━━ Supplied entries
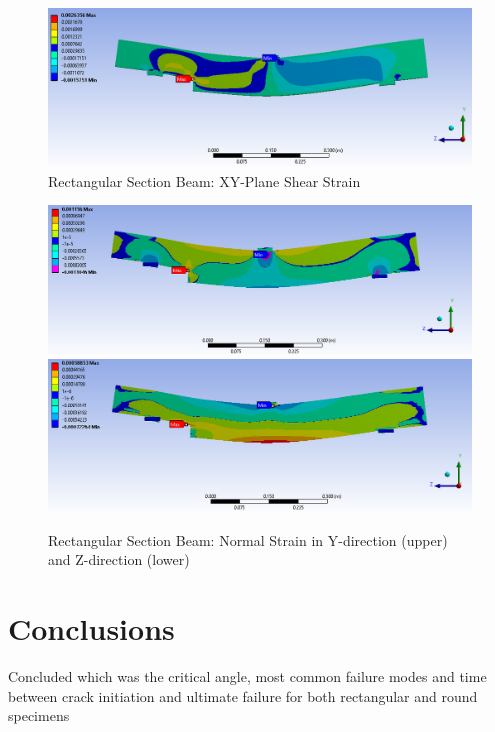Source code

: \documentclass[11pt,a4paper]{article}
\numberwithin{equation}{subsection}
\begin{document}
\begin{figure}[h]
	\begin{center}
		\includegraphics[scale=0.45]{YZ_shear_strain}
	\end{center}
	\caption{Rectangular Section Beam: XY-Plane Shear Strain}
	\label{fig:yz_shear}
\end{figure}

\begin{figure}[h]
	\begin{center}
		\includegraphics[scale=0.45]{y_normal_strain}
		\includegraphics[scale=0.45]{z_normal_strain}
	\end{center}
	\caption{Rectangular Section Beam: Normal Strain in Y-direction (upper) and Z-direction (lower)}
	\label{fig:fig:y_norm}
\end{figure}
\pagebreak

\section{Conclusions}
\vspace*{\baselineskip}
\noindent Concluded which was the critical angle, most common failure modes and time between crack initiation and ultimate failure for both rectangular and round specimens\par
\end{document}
━━━━
Tally each line in the data that holds the word "caption"; write only the total.

■ **Answer to this task**: 2